[[ Data for review, beginning ]]

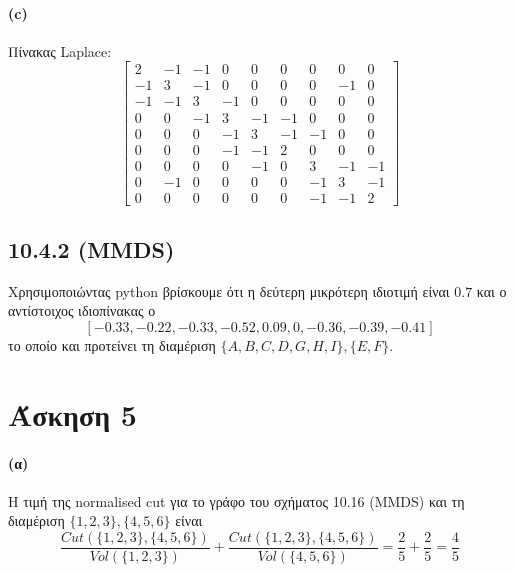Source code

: \documentclass[a4paper,11pt]{article}
\begin{document}
\paragraph{(c)} Πίνακας Laplace:
\[
	\begin{bmatrix}
		2 & -1 & -1 & 0 & 0 & 0 & 0 & 0 & 0 \\
		-1 & 3 & -1 & 0 & 0 & 0 & 0 & -1 & 0 \\
		-1 & -1 & 3 & -1 & 0 & 0 & 0 & 0 & 0 \\
		0 & 0 & -1 & 3 & -1 & -1 & 0 & 0 & 0 \\
		0 & 0 & 0 & -1 & 3 & -1 & -1 & 0 & 0 \\
		0 & 0 & 0 & -1 & -1 & 2 & 0 & 0 & 0 \\
		0 & 0 & 0 & 0 & -1 & 0 & 3 & -1 & -1 \\
		0 & -1 & 0 & 0 & 0 & 0 & -1 & 3 & -1 \\
		0 & 0 & 0 & 0 & 0 & 0 & -1 & -1 & 2
	\end{bmatrix}
\]

\subsection*{10.4.2 (MMDS)}

Χρησιμοποιώντας python βρίσκουμε ότι η δεύτερη μικρότερη ιδιοτιμή είναι $0.7$ και ο αντίστοιχος ιδιοπίνακας ο
\[[-0.33,-0.22,-0.33,-0.52,0.09,0,-0.36,-0.39,-0.41]\]
το οποίο και προτείνει τη διαμέριση $\{A,B,C,D,G,H,I\},\{E,F\}$.


\section*{Άσκηση 5}

\paragraph{(α)} Η τιμή της normalised cut για το γράφο του σχήματος 10.16 (MMDS) και τη διαμέριση $\{1,2,3\},\{4,5,6\}$ είναι
\[
	\frac{Cut(\{1,2,3\},\{4,5,6\})}{Vol(\{1,2,3\})} + \frac{Cut(\{1,2,3\},\{4,5,6\})}{Vol(\{4,5,6\})} = \frac25 + \frac25 = \frac45
\]
\end{document}
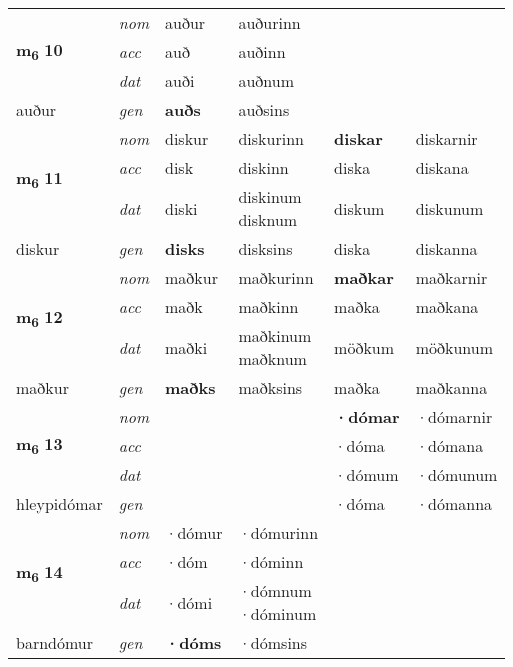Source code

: \begin{longtable}[l]{X>{\footnotesize\itshape}XXXXX}
\multirow{3}{*}{{{\textbf{m{\textsubscript{6}}} \Large{\textbf{10}}}}}  
 & nom & auður & auðurinn    & \textbf{} &   \\*
 & acc & auð  & auðinn   &   &  \\*
 & dat & auði & auðnum   &  &  \\*
 {\footnotesize{auður}} &  gen & \textbf{auðs}  & auðsins  &  &  \\
\cmidrule{1-6}


\multirow{3}{*}{{{\textbf{m{\textsubscript{6}}} \Large{\textbf{11}}}}}  
 & nom & diskur & diskurinn    & \textbf{diskar} & diskarnir  \\*
 & acc & disk  & diskinn   & diska  & diskana \\*
 & dat & diski & \specialcell{diskinum\\ disknum}   & diskum & diskunum \\*
 {\footnotesize{diskur}} &  gen & \textbf{disks}  & disksins  & diska & diskanna \\
\cmidrule{1-6}


\multirow{3}{*}{{{\textbf{m{\textsubscript{6}}} \Large{\textbf{12}}}}}  
 & nom & maðkur & maðkurinn    & \textbf{maðkar} & maðkarnir  \\*
 & acc & maðk  & maðkinn   & maðka  & maðkana \\*
 & dat & maðki & \specialcell{maðkinum\\ maðknum}   & möðkum & möðkunum \\*
 {\footnotesize{maðkur}} &  gen & \textbf{maðks}  & maðksins  & maðka & maðkanna \\
\cmidrule{1-6}


\multirow{3}{*}{{{\textbf{m{\textsubscript{6}}} \Large{\textbf{13}}}}}  
 & nom &  &     & \textbf{·dómar} & ·dómarnir  \\*
 & acc &   &    & ·dóma  & ·dómana \\*
 & dat &  &    & ·dómum & ·dómunum \\*
 {\footnotesize{hleypidómar}} &  gen & \textbf{}  &   & ·dóma & ·dómanna \\
\cmidrule{1-6}


\multirow{3}{*}{{{\textbf{m{\textsubscript{6}}} \Large{\textbf{14}}}}}  
 & nom & ·dómur & ·dómurinn    & \textbf{} &   \\*
 & acc & ·dóm  & ·dóminn   &   &  \\*
 & dat & ·dómi & \specialcell{·dómnum\\  ·dóminum}   &  &  \\*
 {\footnotesize{barndómur}} &  gen & \textbf{·dóms}  & ·dómsins  &  &  \\
\cmidrule{1-6}



\end{longtable}
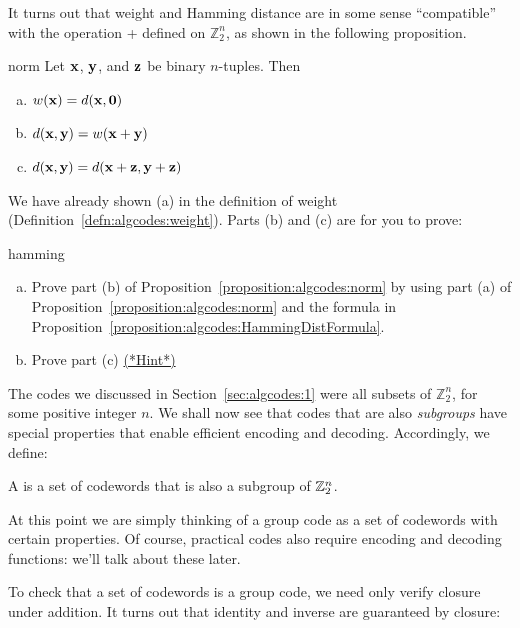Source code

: It turns out that  weight and Hamming distance are in some sense ``compatible'' with the operation + defined on $\mathbb{Z}_2^n$, as shown in the following proposition.

\begin{prop}{norm}
Let ${\bold x}$, ${\bold y}$, and ${\bold z}$ be binary $n$-tuples. Then
\begin{enumerate}[(a)]
\item
$w({\bold x}) = d({\bold x},{\bold 0})$
\item
$d({\bold x},{\bold y}) = w({\bold x}+{\bold y})$
\item
$d({\bold x},{\bold y}) = d({\bold x}+{\bold z},{\bold y}+{\bold z})$
\end{enumerate}
\end{prop}
We have already shown (a) in the definition of weight (Definition~\ref{defn:algcodes:weight}).
Parts (b) and (c) are for you to prove:

\begin{exercise}{hamming}
\begin{enumerate}[(a)]
\item
Prove part (b) of Proposition~\ref{proposition:algcodes:norm} by using part (a) of Proposition~\ref{proposition:algcodes:norm} and the formula in Proposition~\ref{proposition:algcodes:HammingDistFormula}.
\item Prove part (c) \hyperref[sec:algcodes:hints]{(*Hint*)} 
\end{enumerate}
\end{exercise}
The codes we discussed in Section~\ref{sec:algcodes:1} were all subsets of $\mathbb{Z}_2^n$, for some positive integer $n$. We shall now see that codes that are also \emph{subgroups} have special properties that enable efficient encoding and decoding. Accordingly, we define:

\begin{defn}
 A  is a set of codewords that is also a subgroup of ${\Bbb
Z}_2^n$.  
 \end{defn}

\begin{rem} At this point we are simply thinking of a group code as a set of codewords with certain properties. Of course, practical codes also require  encoding and decoding functions: we'll talk about these later.
\end{rem} 

 To check that a set of codewords is a group code, we need only verify closure under addition. It turns out that identity and inverse are guaranteed by closure:

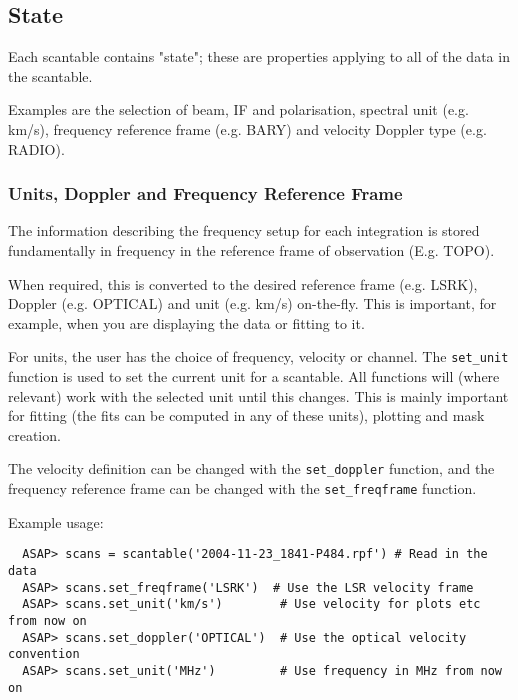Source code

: \documentclass[11pt]{article}
\newcommand{\cmd}[1]{{\tt #1}}
\begin{document}

\subsection{State}

Each scantable contains "state"; these are
properties applying to all of the data in the scantable.

Examples are the selection of beam, IF and polarisation,  spectral unit
(e.g. km/s), frequency reference frame (e.g. BARY) and velocity Doppler
type (e.g. RADIO).

\subsubsection{Units, Doppler and Frequency Reference Frame}

The information describing the frequency setup for each integration
is stored fundamentally in frequency in the reference frame
of observation (E.g. TOPO).

When required, this is converted to the desired reference frame
(e.g. LSRK), Doppler (e.g. OPTICAL) and unit (e.g. km/s) on-the-fly.
This is important, for example, when you are displaying the data or
fitting to it.

For units, the user has the choice of frequency, velocity or channel.
The \cmd{set\_unit} function is used to set the current unit for a
scantable. All functions will (where relevant) work with the selected
unit until this changes. This is mainly important for fitting (the fits
can be computed in any of these units), plotting and mask creation.

The velocity definition can be changed with the \cmd{set\_doppler}
function, and the frequency reference frame can be changed with the
\cmd{set\_freqframe} function.

Example usage:

\begin{verbatim}
  ASAP> scans = scantable('2004-11-23_1841-P484.rpf') # Read in the data
  ASAP> scans.set_freqframe('LSRK')  # Use the LSR velocity frame
  ASAP> scans.set_unit('km/s')        # Use velocity for plots etc from now on
  ASAP> scans.set_doppler('OPTICAL')  # Use the optical velocity convention
  ASAP> scans.set_unit('MHz')         # Use frequency in MHz from now on
\end{verbatim}
\end{document}
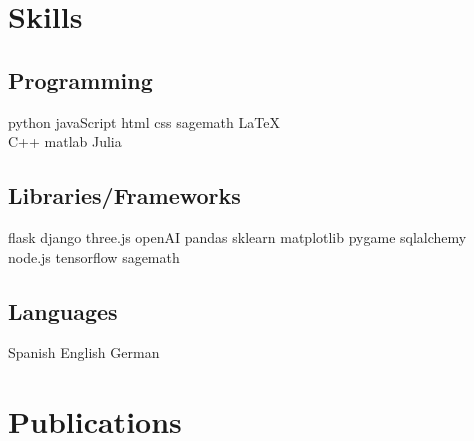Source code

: \documentclass[]{plushcv}
\begin{document}
\begin{minipage}[t]{0.25\textwidth} 


\section{Skills}
\subsection{Programming}
python \textbullet{} javaScript  \textbullet{} html \textbullet{} css \textbullet{} sagemath \textbullet{} \LaTeX\ \\ 
{}
 C++ \textbullet{}  matlab \textbullet{} Julia %
 \sectionsep

 \subsection{Libraries/Frameworks}
flask \textbullet{} django \textbullet{} three.js \textbullet{} openAI \textbullet{} pandas \textbullet{} sklearn  \textbullet{} matplotlib \textbullet{} pygame \textbullet{}   sqlalchemy \textbullet{}  node.js  \textbullet{} tensorflow \textbullet{} sagemath\\
\sectionsep
\subsection{Languages}
Spanish \textbullet{} English \textbullet{} German 


\section{Publications}



\end{minipage}
\end{document}
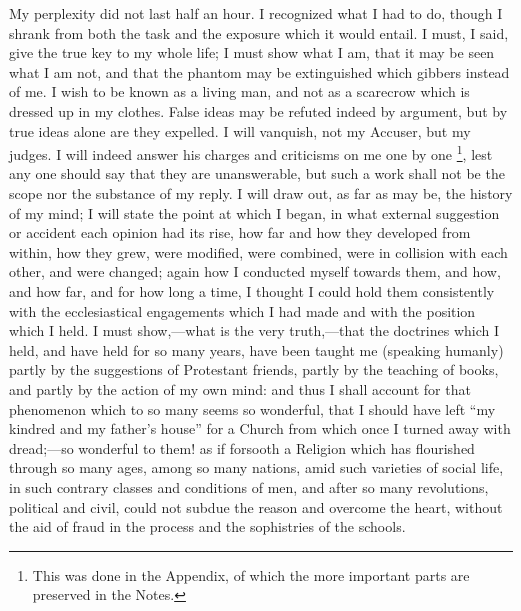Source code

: My perplexity did not last half an hour. I recognized what I had to
do, though I shrank from both the task and the exposure which it would
entail. I must, I said, give the true key to my whole life; I must
show what I am, that it may be seen what I am not, and that
the phantom may be extinguished which gibbers instead of me. I wish to
be known as a living man, and not as a scarecrow which is dressed up
in my clothes. False ideas may be refuted indeed by argument, but by
true ideas alone are they expelled. I will vanquish, not my Accuser,
but my judges. I will indeed answer his charges and criticisms on me
one by one \footnote{This was done in
the Appendix, of which the more important parts are preserved in the
Notes.}, lest any
one should say that they are unanswerable, but such a work shall not
be the scope nor the substance of my reply. I will draw out, as far as
may be, the history of my mind; I will state the point at which I
began, in what external suggestion or accident each opinion had its
rise, how far and how they developed from within, how they
grew, were modified, were combined, were in collision with each
other, and were changed; again how I conducted myself towards them,
and how, and how far, and for how long a time, I thought I could hold
them consistently with the ecclesiastical engagements which I had made
and with the position which I held. I must show,—what is the very truth,—that the doctrines
which I held, and have held for so many years, have been taught me
(speaking humanly) partly by the suggestions of Protestant friends,
partly by the teaching of books, and partly by the action of my own
mind: and thus I shall account for that phenomenon which to so many
seems so wonderful, that I should have left ``my kindred and my
father's house'' for a Church from which once I turned away with
dread;—so wonderful to them! as if forsooth a Religion which has
flourished through so many ages, among so many nations, amid such
varieties of social life, in such contrary classes and conditions of
men, and after so many revolutions, political and civil, could not
subdue the reason and overcome the heart, without the aid of fraud in the process and the sophistries of the schools.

[[ Data for review, end ]]

About this exercise:
Lines that contain "python" should be pulled from the entries above and reported.

Answer space:
Χρησιμοποιώντας python βρίσκουμε ότι η δεύτερη μικρότερη ιδιοτιμή είναι $0.7$ και ο αντίστοιχος ιδιοπίνακας ο
python \textbullet{} javaScript  \textbullet{} html \textbullet{} css \textbullet{} sagemath \textbullet{} \LaTeX\ \\ 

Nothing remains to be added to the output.